January 11, 2014: BASH and cURL Automation

The weekend is here. I felt like I really needed it this week.

Dominica went grocery shopping this morning and then came home and made breakfast. I spent the morning mostly down in the basement. I have a few projects that I am working on today.

My first project of the day was decomming an old instant messaging server. Not a big project, but needed to be done and there is no time to do side stuff anymore. I was feeling the need for proactively, though.

Second project was building a Splunk server. I built a Splunk server once, it feels like a decade ago (but probably was not) but one way or another it has been nearly forever since I have worked with Splunk. So to get some exposure to it again, I decided to install the free version and start playing with it. That took a little time but I managed to get it up and running and two systems sending data to it, one Linux and one Windows. I will be playing with that more over the next week. It is a really large and complicated product so takes quite a bit of time to actually learn to use in any meaningful way.

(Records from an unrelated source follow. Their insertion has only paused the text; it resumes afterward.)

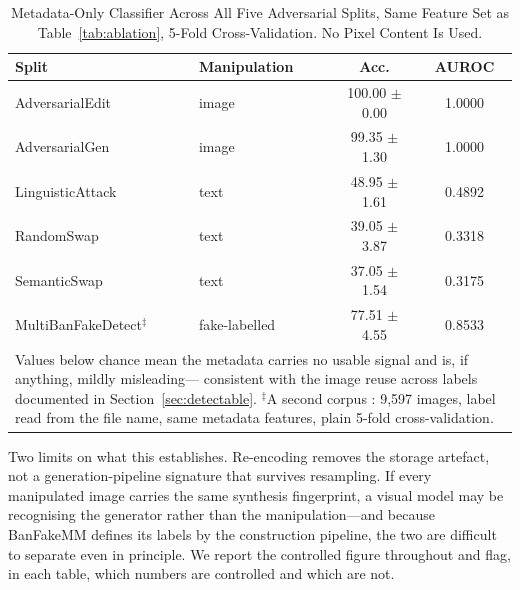 \begin{table}[!tb]
\caption{Metadata-Only Classifier Across All Five Adversarial Splits, Same
Feature Set as Table~\ref{tab:ablation}, 5-Fold Cross-Validation. No Pixel
Content Is Used.}
\label{tab:shortcut}
\centering
\setlength{\tabcolsep}{4pt}
\footnotesize
\begin{tabular}{llcc}
\toprule
\textbf{Split} & \textbf{Manipulation} & \textbf{Acc.} & \textbf{AUROC} \\
\midrule
AdversarialEdit  & image & 100.00 $\pm$ 0.00 & 1.0000 \\
AdversarialGen   & image & 99.35 $\pm$ 1.30 & 1.0000 \\
\midrule
LinguisticAttack & text  & 48.95 $\pm$ 1.61 & 0.4892 \\
RandomSwap       & text  & 39.05 $\pm$ 3.87 & 0.3318 \\
SemanticSwap     & text  & 37.05 $\pm$ 1.54 & 0.3175 \\
\midrule
MultiBanFakeDetect$^{\ddagger}$ & fake-labelled & 77.51 $\pm$ 4.55 & 0.8533 \\
\bottomrule
\multicolumn{4}{p{0.92\columnwidth}}{\footnotesize Values below chance mean the
metadata carries no usable signal and is, if anything, mildly misleading---
consistent with the image reuse across labels documented in
Section~\ref{sec:detectable}. $^{\ddagger}$A second corpus
\cite{multibanfake}: 9{,}597 images, label read from the file name, same
metadata features, plain 5-fold cross-validation.}
\end{tabular}
\end{table}

Two limits on what this establishes. Re-encoding removes the storage artefact,
not a generation-pipeline signature that survives resampling. If every
manipulated image carries the same synthesis fingerprint, a visual model may be
recognising the generator rather than the manipulation---and because BanFakeMM
defines its labels by the construction pipeline, the two are difficult to
separate even in principle. We report the controlled figure throughout and
flag, in each table, which numbers are controlled and which are not.

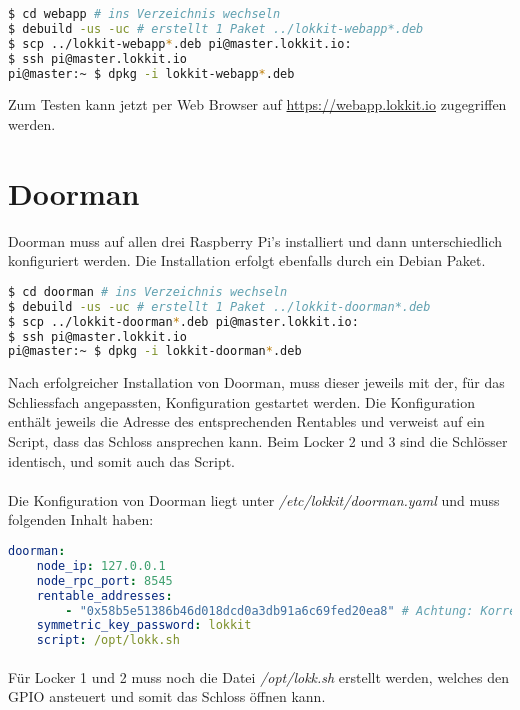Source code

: \begin{lstlisting}[language=bash]
$ cd webapp # ins Verzeichnis wechseln
$ debuild -us -uc # erstellt 1 Paket ../lokkit-webapp*.deb
$ scp ../lokkit-webapp*.deb pi@master.lokkit.io:
$ ssh pi@master.lokkit.io
pi@master:~ $ dpkg -i lokkit-webapp*.deb
\end{lstlisting}

Zum Testen kann jetzt per Web Browser auf \url{https://webapp.lokkit.io} zugegriffen werden.

\section{Doorman}
Doorman muss auf allen drei Raspberry Pi's installiert und dann unterschiedlich konfiguriert werden. Die Installation erfolgt ebenfalls durch ein Debian Paket.

\begin{lstlisting}[language=bash]
$ cd doorman # ins Verzeichnis wechseln
$ debuild -us -uc # erstellt 1 Paket ../lokkit-doorman*.deb
$ scp ../lokkit-doorman*.deb pi@master.lokkit.io:
$ ssh pi@master.lokkit.io
pi@master:~ $ dpkg -i lokkit-doorman*.deb
\end{lstlisting}

Nach erfolgreicher Installation von Doorman, muss dieser jeweils mit der, für das Schliessfach angepassten, Konfiguration gestartet werden. Die Konfiguration enthält jeweils die Adresse des entsprechenden Rentables und verweist auf ein Script, dass das Schloss ansprechen kann. Beim Locker 2 und 3 sind die Schlösser identisch, und somit auch das Script. 

\paragraph{}
Die Konfiguration von Doorman liegt unter \emph{/etc/lokkit/doorman.yaml} und muss folgenden Inhalt haben:

\begin{lstlisting}[language=yaml,caption={Doorman-Konfiguration für Locker 2 und 3}]
doorman:
    node_ip: 127.0.0.1
    node_rpc_port: 8545
    rentable_addresses:
        - "0x58b5e51386b46d018dcd0a3db91a6c69fed20ea8" # Achtung: Korrekte Adresse eintragen
    symmetric_key_password: lokkit
    script: /opt/lokk.sh
\end{lstlisting} 

\paragraph{} 
Für Locker 1 und 2 muss noch die Datei \emph{/opt/lokk.sh} erstellt werden, welches den GPIO ansteuert und somit das Schloss öffnen kann.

I have not used the Amazon Cloud before. I have been using cloud products for years but not Amazon’s AWS. So since they give out a free year of micro-instances, I decided to get one and to give it a try. It took most of the day for Amazon to get around to provisioning my instance so I did not get to actually log in and do any work with it until late tonight. Once it was actually working I got a base install of Nagios onto it but did not set it up yet. My plan is to use the instance for monitoring as it is external to everything else that I have. Will be a good use case for the platform.

My big project for the day was figuring out how to query the Spiceworks Community using cURL and then programmatically automating that with BASH on Linux to pull a report of activity for the day. That took a few hours and was a lot of fun. I got something really useful out of it too. And something that, as far as I know, no one else has.